=== WORK REQUEST ===
Please reproduce every record, keeping each one exactly as written.
** PROVIDED ENTRIES follows **
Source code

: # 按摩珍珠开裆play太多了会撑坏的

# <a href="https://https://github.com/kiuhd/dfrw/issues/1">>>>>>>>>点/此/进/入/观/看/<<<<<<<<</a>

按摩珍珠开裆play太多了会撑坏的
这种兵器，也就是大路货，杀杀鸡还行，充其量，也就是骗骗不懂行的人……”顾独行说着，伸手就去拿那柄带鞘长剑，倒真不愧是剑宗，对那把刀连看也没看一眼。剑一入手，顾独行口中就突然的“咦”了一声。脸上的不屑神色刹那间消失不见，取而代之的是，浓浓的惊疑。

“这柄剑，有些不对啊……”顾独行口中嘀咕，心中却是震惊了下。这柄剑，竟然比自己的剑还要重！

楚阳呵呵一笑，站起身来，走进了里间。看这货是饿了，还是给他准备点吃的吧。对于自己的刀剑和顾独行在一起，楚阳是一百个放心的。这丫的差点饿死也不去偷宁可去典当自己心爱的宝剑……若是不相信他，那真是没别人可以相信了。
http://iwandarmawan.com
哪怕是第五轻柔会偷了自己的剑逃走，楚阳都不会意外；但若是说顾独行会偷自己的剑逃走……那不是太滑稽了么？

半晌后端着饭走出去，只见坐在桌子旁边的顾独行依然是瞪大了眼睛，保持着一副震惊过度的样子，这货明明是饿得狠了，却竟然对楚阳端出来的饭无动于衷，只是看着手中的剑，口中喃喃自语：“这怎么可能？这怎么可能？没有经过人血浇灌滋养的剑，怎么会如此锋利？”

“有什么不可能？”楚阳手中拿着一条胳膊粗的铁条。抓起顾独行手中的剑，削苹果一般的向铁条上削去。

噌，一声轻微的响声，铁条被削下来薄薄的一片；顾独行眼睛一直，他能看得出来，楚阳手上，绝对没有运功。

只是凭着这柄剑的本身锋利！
** End of PROVIDED ENTRIES **
=== SOLUTION BELOW ===
Source code

: # 按摩珍珠开裆play太多了会撑坏的

# <a href="https://https://github.com/kiuhd/dfrw/issues/1">>>>>>>>>点/此/进/入/观/看/<<<<<<<<</a>

按摩珍珠开裆play太多了会撑坏的
这种兵器，也就是大路货，杀杀鸡还行，充其量，也就是骗骗不懂行的人……”顾独行说着，伸手就去拿那柄带鞘长剑，倒真不愧是剑宗，对那把刀连看也没看一眼。剑一入手，顾独行口中就突然的“咦”了一声。脸上的不屑神色刹那间消失不见，取而代之的是，浓浓的惊疑。

“这柄剑，有些不对啊……”顾独行口中嘀咕，心中却是震惊了下。这柄剑，竟然比自己的剑还要重！

楚阳呵呵一笑，站起身来，走进了里间。看这货是饿了，还是给他准备点吃的吧。对于自己的刀剑和顾独行在一起，楚阳是一百个放心的。这丫的差点饿死也不去偷宁可去典当自己心爱的宝剑……若是不相信他，那真是没别人可以相信了。
http://iwandarmawan.com
哪怕是第五轻柔会偷了自己的剑逃走，楚阳都不会意外；但若是说顾独行会偷自己的剑逃走……那不是太滑稽了么？

半晌后端着饭走出去，只见坐在桌子旁边的顾独行依然是瞪大了眼睛，保持着一副震惊过度的样子，这货明明是饿得狠了，却竟然对楚阳端出来的饭无动于衷，只是看着手中的剑，口中喃喃自语：“这怎么可能？这怎么可能？没有经过人血浇灌滋养的剑，怎么会如此锋利？”

“有什么不可能？”楚阳手中拿着一条胳膊粗的铁条。抓起顾独行手中的剑，削苹果一般的向铁条上削去。

噌，一声轻微的响声，铁条被削下来薄薄的一片；顾独行眼睛一直，他能看得出来，楚阳手上，绝对没有运功。

只是凭着这柄剑的本身锋利！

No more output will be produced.